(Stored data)
☆ ☆ ☆ ☆ ☆
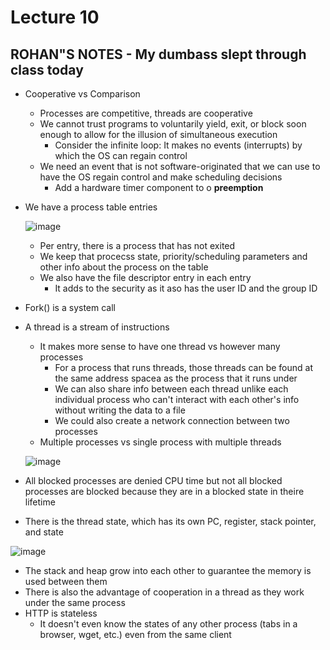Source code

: # Lecture 10

## ROHAN"S NOTES - My dumbass slept through class today

* Cooperative vs Comparison
  * Processes are competitive, threads are cooperative
  * We cannot trust programs to voluntarily yield, exit, or block soon enough to allow for the illusion of simultaneous execution
    * Consider the infinite loop: It makes no events (interrupts) by which the OS can regain control
  * We need an event that is not software-originated that we can use to have the OS regain control and make scheduling decisions
    * Add a hardware timer component to o **preemption**   
* We have a process table entries

  ![image](https://github.com/Clester31/1550-notes/assets/91839534/c8e4c540-3a0d-495f-9114-a2c86630a98a)
   
  * Per entry, there is a process that has not exited
  * We keep that procecss state, priority/scheduling parameters and other info about the process on the table
  * We also have the file descriptor entry in each entry
    * It adds to the security as it aso has the user ID and the group ID
* Fork() is a system call
* A thread is a stream of instructions
  * It makes more sense to have one thread vs however many processes
    * For a process that runs threads, those threads can be found at the same address spacea as the process that it runs under
    * We can also share info between each thread unlike each individual process who can't interact with each other's info without writing the data to a file
    * We could also create a network connection between two processes
  * Multiple processes vs single process with multiple threads

  ![image](https://github.com/Clester31/1550-notes/assets/91839534/b4bd9b3c-224e-48b5-9de7-dd2ed786b421)

* All blocked processes are denied CPU time but not all blocked processes are blocked because they are in a blocked state in theire lifetime
* There is the thread state, which has its own PC, register, stack pointer, and state

![image](https://github.com/Clester31/1550-notes/assets/91839534/30537e6c-d4b6-49f2-ab2b-ff729ee7a27d)

* The stack and heap grow into each other to guarantee the memory is used between them
* There is also the advantage of cooperation in a thread as they work under the same process
* HTTP is stateless
  * It doesn't even know the states of any other process (tabs in a browser, wget, etc.) even from the same client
☆ ☆ ☆ ☆ ☆
What is being asked:
Leaving every image behind, repeat the data in full and exactly.

Output for this task:
Source code

: # Lecture 10

## ROHAN"S NOTES - My dumbass slept through class today

* Cooperative vs Comparison
  * Processes are competitive, threads are cooperative
  * We cannot trust programs to voluntarily yield, exit, or block soon enough to allow for the illusion of simultaneous execution
    * Consider the infinite loop: It makes no events (interrupts) by which the OS can regain control
  * We need an event that is not software-originated that we can use to have the OS regain control and make scheduling decisions
    * Add a hardware timer component to o **preemption**   
* We have a process table entries

  ![image](https://github.com/Clester31/1550-notes/assets/91839534/c8e4c540-3a0d-495f-9114-a2c86630a98a)
   
  * Per entry, there is a process that has not exited
  * We keep that procecss state, priority/scheduling parameters and other info about the process on the table
  * We also have the file descriptor entry in each entry
    * It adds to the security as it aso has the user ID and the group ID
* Fork() is a system call
* A thread is a stream of instructions
  * It makes more sense to have one thread vs however many processes
    * For a process that runs threads, those threads can be found at the same address spacea as the process that it runs under
    * We can also share info between each thread unlike each individual process who can't interact with each other's info without writing the data to a file
    * We could also create a network connection between two processes
  * Multiple processes vs single process with multiple threads

  ![image](https://github.com/Clester31/1550-notes/assets/91839534/b4bd9b3c-224e-48b5-9de7-dd2ed786b421)

* All blocked processes are denied CPU time but not all blocked processes are blocked because they are in a blocked state in theire lifetime
* There is the thread state, which has its own PC, register, stack pointer, and state

![image](https://github.com/Clester31/1550-notes/assets/91839534/30537e6c-d4b6-49f2-ab2b-ff729ee7a27d)

* The stack and heap grow into each other to guarantee the memory is used between them
* There is also the advantage of cooperation in a thread as they work under the same process
* HTTP is stateless
  * It doesn't even know the states of any other process (tabs in a browser, wget, etc.) even from the same client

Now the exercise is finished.